From: Johannes Weiner <hannes-druUgvl0LCNAfugRpC6u6w@public.gmane.org>
To: Roman Gushchin <roman.gushchin-fxUVXftIFDnyG1zEObXtfA@public.gmane.org>
Cc: Alexander Fedorov
<halcien-Re5JQEeQqe8AvxtiuMwx3w@public.gmane.org>,
Michal Hocko <mhocko-IBi9RG/b67k@public.gmane.org>,
Shakeel Butt <shakeelb-hpIqsD4AKlfQT0dZR+AlfA@public.gmane.org>,
Vladimir Davydov
<vdavydov.dev-Re5JQEeQqe8AvxtiuMwx3w@public.gmane.org>,
Muchun Song <songmuchun-EC8Uxl6Npydl57MIdRCFDg@public.gmane.org>,
Sebastian Andrzej Siewior
<bigeasy-hfZtesqFncYOwBW4kG4KsQ@public.gmane.org>,
cgroups-u79uwXL29TY76Z2rM5mHXA@public.gmane.org,
linux-mm-Bw31MaZKKs3YtjvyW6yDsg@public.gmane.org
Subject: Re: Possible race in obj_stock_flush_required() vs drain_obj_stock()
Date: Wed, 12 Oct 2022 13:23:11 -0400 [thread overview]
Message-ID: <Y0b3/wGDBL7GaNWJ@cmpxchg.org> (raw)
In-Reply-To: <Yzxc0jzOnAu667F8-+xijCwNIfdq8QK5Xt2JBmg@public.gmane.org>
On Tue, Oct 04, 2022 at 09:18:26AM -0700, Roman Gushchin wrote:
> On Mon, Oct 03, 2022 at 06:01:35PM +0300, Alexander Fedorov wrote:
> > On 03.10.2022 17:27, Michal Hocko wrote:
> > > On Mon 03-10-22 17:09:15, Alexander Fedorov wrote:
> > >> On 03.10.2022 16:32, Michal Hocko wrote:
> > >>> On Mon 03-10-22 15:47:10, Alexander Fedorov wrote:
> > >>>> @@ -3197,17 +3197,30 @@ static void drain_obj_stock(struct memcg_stock_pcp *stock)
> > >>>> stock->nr_bytes = 0;
> > >>>> }
> > >>>>
> > >>>> - obj_cgroup_put(old);
> > >>>> + /*
> > >>>> + * Clear pointer before freeing memory so that
> > >>>> + * drain_all_stock() -> obj_stock_flush_required()
> > >>>> + * does not see a freed pointer.
> > >>>> + */
> > >>>> stock->cached_objcg = NULL;
> > >>>> + obj_cgroup_put(old);
> > >>>
> > >>> Do we need barrier() or something else to ensure there is no reordering?
> > >>> I am not reallyu sure what kind of barriers are implied by the pcp ref
> > >>> counting.
> > >>
> > >> obj_cgroup_put() -> kfree_rcu() -> synchronize_rcu() should take care
> > >> of this:
> > >
> > > This is a very subtle guarantee.

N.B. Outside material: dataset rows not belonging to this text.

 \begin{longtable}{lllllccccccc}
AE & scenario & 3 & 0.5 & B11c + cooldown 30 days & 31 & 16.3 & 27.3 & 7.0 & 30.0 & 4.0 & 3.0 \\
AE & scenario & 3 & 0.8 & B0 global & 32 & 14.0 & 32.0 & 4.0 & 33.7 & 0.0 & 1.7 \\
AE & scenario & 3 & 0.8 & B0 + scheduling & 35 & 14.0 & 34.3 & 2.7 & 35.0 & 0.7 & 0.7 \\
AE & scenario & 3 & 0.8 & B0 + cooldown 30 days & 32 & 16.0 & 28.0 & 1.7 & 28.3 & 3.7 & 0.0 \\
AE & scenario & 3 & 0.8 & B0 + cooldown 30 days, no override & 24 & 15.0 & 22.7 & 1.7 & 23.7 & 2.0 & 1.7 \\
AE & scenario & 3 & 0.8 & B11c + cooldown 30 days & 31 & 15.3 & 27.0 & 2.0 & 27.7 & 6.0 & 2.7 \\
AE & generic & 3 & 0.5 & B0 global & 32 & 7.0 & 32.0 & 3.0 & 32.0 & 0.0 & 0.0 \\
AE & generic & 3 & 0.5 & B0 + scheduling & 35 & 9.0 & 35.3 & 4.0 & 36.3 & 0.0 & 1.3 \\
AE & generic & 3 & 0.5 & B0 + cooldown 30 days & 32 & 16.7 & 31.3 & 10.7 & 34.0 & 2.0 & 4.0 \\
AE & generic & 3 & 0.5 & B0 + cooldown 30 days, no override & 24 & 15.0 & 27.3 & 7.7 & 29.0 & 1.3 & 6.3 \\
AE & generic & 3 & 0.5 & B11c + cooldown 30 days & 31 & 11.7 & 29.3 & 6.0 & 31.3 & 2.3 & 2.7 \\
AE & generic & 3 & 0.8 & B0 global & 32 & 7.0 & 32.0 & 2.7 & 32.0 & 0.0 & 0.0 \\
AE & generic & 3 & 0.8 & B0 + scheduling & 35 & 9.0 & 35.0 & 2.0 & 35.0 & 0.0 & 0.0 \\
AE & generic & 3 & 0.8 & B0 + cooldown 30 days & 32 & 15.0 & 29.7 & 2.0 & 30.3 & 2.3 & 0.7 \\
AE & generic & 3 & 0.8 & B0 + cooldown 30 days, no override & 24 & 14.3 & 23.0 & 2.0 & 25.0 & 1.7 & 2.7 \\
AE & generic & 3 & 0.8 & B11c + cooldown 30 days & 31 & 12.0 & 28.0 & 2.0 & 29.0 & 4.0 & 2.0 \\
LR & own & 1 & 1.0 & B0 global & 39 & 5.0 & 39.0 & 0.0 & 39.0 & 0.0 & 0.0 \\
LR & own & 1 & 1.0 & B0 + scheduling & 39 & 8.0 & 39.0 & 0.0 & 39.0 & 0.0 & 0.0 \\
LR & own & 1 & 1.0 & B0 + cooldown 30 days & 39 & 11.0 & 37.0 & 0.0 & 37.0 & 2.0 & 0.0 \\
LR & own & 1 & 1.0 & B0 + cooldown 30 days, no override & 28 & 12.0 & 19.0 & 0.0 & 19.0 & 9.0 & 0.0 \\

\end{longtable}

Also it would only apply if this is the
> > > last reference, right?
> >
> > Hmm, yes, for the last reference only, also not sure about pcp ref
> > counter ordering rules for previous references.
> >
> > > Is there any reason to not use
> > > WRITE_ONCE(stock->cached_objcg, NULL);
> > > obj_cgroup_put(old);
> > >
> > > IIRC this should prevent any reordering.
> >
> > Now that I think about it we actually must use WRITE_ONCE everywhere
> > when writing cached_objcg because otherwise compiler might split the
> > pointer-sized store into several smaller-sized ones (store tearing),
> > and obj_stock_flush_required() would read garbage instead of pointer.
> >
> > And thinking about memory barriers, maybe we need them too alongside
> > WRITE_ONCE when setting pointer to non-null value? Otherwise
> > drain_all_stock() -> obj_stock_flush_required() might read old data.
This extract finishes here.